■ Task goal ■
From the entries below, copy out every line with "counts" in it.

━━━━━━━━━━━━━━━━━━━━

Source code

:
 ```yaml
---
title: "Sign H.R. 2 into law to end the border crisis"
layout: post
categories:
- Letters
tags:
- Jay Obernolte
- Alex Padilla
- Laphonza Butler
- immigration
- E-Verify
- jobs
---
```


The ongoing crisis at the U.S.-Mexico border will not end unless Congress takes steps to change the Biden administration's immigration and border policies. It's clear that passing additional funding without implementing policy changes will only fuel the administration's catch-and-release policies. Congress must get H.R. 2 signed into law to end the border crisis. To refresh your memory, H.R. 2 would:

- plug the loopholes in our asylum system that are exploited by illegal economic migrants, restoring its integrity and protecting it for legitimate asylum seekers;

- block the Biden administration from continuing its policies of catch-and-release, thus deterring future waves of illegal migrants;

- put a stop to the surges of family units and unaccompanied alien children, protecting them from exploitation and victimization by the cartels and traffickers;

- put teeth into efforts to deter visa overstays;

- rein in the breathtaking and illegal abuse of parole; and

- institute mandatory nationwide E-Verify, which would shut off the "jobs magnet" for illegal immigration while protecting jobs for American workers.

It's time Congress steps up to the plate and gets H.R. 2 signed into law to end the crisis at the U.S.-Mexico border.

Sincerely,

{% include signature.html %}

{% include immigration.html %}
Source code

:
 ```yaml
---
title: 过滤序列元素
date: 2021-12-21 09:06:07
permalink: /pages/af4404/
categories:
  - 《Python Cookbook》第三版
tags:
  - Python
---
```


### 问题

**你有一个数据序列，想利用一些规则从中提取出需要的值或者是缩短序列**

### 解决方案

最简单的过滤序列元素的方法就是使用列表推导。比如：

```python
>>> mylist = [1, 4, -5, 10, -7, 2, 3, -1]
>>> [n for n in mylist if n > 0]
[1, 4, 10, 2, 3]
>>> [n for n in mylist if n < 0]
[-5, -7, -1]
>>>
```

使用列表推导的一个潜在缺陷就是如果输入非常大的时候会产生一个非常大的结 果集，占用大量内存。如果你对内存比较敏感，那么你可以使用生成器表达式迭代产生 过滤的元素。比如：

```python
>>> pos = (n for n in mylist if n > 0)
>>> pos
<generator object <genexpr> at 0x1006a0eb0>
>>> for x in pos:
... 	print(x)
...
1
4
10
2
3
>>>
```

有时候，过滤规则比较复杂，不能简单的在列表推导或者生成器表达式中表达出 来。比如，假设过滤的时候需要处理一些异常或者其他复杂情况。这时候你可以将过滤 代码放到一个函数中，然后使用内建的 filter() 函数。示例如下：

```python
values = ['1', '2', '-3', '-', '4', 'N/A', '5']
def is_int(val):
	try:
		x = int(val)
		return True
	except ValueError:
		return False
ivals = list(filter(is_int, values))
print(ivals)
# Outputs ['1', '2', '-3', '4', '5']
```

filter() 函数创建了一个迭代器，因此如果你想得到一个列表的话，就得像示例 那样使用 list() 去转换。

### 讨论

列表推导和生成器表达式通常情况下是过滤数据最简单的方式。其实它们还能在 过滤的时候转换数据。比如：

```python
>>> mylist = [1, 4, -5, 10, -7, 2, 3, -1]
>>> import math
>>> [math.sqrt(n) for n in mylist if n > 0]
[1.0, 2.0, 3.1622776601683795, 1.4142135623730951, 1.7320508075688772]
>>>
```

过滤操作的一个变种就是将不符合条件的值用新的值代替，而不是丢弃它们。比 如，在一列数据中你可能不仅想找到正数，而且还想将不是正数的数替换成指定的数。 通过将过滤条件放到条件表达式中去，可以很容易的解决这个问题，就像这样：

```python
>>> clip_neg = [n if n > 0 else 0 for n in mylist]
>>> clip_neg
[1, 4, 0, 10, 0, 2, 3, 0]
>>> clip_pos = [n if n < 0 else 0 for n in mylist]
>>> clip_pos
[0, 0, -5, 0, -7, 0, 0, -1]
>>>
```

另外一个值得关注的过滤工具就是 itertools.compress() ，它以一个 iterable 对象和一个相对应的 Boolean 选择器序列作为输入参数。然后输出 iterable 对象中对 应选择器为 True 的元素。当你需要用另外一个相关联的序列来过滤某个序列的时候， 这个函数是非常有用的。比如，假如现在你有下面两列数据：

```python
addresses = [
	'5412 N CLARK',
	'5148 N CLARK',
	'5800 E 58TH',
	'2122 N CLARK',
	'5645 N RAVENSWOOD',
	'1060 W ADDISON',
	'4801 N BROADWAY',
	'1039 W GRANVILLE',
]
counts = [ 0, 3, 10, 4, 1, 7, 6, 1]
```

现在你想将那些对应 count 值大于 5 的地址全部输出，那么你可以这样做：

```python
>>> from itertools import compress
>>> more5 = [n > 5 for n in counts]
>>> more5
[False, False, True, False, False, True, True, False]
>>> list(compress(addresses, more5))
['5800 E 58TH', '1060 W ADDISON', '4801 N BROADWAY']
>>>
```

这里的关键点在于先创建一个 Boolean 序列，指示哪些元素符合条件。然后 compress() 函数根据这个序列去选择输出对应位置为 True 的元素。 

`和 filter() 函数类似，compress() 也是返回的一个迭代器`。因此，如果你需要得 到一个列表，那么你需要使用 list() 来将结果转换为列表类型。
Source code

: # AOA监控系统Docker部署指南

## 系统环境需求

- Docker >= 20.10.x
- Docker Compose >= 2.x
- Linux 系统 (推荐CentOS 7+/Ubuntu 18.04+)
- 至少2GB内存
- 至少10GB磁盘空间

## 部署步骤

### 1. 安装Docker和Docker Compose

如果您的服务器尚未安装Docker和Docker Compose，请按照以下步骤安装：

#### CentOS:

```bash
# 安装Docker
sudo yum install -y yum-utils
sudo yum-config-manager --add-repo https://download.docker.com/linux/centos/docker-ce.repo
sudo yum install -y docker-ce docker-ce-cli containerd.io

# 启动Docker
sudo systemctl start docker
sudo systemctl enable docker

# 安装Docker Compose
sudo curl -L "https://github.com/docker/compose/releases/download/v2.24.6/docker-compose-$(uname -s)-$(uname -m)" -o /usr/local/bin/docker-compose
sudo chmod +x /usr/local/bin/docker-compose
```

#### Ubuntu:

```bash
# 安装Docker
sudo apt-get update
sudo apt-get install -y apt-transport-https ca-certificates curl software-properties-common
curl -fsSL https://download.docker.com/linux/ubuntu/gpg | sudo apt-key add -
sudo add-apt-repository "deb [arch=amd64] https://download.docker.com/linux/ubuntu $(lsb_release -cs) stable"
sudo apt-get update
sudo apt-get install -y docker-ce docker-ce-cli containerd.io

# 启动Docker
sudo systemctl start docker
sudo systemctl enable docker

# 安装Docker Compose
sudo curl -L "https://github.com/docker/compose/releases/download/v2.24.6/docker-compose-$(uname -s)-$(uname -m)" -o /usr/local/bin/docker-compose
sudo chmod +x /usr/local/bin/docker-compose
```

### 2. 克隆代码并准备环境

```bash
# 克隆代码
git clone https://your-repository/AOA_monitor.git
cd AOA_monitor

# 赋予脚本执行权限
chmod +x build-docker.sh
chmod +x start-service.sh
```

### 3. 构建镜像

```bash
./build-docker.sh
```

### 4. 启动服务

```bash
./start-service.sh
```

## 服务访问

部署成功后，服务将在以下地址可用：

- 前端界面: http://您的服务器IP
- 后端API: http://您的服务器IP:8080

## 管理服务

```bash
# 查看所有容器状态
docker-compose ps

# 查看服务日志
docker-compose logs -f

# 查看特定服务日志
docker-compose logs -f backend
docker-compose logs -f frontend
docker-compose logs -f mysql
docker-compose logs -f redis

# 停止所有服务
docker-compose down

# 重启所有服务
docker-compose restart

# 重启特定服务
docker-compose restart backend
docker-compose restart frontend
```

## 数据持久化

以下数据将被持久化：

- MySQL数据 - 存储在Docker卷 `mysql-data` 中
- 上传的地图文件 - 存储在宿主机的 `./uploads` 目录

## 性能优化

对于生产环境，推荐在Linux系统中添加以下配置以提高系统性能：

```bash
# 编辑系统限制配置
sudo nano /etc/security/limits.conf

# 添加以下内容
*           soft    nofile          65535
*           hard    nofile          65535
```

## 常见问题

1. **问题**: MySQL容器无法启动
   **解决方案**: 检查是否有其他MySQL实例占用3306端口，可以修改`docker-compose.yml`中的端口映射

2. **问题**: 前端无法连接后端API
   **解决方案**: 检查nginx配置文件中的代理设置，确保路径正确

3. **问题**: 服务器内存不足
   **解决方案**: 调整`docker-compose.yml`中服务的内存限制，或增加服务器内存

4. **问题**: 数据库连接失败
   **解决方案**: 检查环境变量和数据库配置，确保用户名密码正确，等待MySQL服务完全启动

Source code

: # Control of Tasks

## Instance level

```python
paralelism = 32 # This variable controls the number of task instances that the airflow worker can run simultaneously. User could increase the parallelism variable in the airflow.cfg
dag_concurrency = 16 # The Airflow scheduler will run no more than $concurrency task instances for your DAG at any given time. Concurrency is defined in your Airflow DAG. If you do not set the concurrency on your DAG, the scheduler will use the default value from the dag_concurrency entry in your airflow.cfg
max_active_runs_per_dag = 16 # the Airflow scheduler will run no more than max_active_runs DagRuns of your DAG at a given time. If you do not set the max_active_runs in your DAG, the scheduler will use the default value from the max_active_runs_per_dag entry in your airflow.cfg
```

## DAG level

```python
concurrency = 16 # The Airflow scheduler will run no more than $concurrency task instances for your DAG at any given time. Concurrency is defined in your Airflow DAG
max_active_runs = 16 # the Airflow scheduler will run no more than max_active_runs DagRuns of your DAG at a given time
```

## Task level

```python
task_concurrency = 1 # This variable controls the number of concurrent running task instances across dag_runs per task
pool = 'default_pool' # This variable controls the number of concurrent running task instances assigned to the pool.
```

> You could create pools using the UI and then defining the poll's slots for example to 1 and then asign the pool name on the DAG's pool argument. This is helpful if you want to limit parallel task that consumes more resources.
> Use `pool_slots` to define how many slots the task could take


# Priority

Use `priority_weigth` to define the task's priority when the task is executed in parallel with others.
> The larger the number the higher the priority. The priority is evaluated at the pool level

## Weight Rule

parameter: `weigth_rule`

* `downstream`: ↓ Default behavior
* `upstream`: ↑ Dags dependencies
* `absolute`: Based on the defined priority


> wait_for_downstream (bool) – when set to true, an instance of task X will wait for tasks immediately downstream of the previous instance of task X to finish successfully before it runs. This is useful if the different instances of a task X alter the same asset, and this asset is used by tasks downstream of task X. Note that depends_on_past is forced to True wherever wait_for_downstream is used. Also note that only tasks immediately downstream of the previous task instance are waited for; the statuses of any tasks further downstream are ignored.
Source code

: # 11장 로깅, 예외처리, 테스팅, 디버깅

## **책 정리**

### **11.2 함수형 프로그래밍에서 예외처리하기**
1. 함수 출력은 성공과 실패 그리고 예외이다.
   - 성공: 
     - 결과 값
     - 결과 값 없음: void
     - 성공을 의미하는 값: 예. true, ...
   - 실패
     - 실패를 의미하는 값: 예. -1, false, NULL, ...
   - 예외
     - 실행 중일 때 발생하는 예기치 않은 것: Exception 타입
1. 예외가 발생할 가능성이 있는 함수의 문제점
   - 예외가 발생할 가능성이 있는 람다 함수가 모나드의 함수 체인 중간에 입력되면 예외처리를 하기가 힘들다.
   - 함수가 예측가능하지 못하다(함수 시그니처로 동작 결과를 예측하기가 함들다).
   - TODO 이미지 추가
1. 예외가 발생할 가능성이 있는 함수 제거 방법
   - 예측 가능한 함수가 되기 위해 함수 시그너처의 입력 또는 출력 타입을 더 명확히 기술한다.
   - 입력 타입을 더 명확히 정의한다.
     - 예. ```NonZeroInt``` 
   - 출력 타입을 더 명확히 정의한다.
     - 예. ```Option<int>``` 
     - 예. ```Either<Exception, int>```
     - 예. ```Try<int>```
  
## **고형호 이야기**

━━━━━━━━━━━━━━━━━━━━

■ Solution ■
counts = [ 0, 3, 10, 4, 1, 7, 6, 1]
>>> more5 = [n > 5 for n in counts]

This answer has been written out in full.